### DATA:
● ● ● ●

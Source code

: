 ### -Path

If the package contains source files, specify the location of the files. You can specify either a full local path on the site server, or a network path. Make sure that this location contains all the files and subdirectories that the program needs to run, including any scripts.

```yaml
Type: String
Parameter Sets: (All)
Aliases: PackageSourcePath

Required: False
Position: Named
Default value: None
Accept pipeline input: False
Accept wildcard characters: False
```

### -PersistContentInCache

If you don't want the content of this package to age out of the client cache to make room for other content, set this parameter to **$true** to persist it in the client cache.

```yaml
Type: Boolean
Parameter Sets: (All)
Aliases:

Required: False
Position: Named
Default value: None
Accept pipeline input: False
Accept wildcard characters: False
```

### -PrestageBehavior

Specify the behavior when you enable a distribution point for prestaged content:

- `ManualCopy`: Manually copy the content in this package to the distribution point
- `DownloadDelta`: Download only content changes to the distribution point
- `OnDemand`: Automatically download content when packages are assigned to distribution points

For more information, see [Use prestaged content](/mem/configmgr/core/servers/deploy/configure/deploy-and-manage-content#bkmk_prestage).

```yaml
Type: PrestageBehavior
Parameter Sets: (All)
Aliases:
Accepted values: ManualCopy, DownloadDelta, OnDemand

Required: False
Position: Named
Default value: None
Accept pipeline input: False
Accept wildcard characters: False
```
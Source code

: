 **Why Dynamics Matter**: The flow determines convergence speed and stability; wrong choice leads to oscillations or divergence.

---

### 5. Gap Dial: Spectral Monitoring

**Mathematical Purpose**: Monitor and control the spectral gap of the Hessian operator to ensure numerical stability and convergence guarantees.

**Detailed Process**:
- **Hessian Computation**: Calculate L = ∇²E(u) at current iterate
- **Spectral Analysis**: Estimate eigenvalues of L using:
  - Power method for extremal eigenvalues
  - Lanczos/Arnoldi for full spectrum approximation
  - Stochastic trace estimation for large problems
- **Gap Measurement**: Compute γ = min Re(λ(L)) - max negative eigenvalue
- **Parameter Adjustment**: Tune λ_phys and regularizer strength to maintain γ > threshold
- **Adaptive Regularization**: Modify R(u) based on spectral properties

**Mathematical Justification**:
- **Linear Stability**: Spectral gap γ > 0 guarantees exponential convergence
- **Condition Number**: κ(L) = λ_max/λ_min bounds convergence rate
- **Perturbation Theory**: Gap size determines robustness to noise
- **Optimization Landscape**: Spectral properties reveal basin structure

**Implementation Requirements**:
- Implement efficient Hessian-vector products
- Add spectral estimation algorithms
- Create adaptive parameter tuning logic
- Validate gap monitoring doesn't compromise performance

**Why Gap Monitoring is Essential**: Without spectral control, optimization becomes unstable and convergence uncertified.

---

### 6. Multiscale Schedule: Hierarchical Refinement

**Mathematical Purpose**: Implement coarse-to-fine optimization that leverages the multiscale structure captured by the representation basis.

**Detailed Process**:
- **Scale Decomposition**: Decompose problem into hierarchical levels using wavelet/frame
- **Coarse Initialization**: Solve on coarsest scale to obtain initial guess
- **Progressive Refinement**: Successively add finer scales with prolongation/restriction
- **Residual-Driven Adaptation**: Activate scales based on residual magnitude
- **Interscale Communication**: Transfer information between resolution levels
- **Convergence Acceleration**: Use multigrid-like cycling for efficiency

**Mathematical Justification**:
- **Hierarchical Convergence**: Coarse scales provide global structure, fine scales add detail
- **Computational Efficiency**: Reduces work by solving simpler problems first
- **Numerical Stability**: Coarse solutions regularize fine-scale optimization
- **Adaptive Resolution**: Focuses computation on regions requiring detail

● ● ● ●

### ACTIVITY:
Read the entries above and find each line holding the word "control". Copy it out.

### ANSWER:
**Mathematical Purpose**: Monitor and control the spectral gap of the Hessian operator to ensure numerical stability and convergence guarantees.
**Why Gap Monitoring is Essential**: Without spectral control, optimization becomes unstable and convergence uncertified.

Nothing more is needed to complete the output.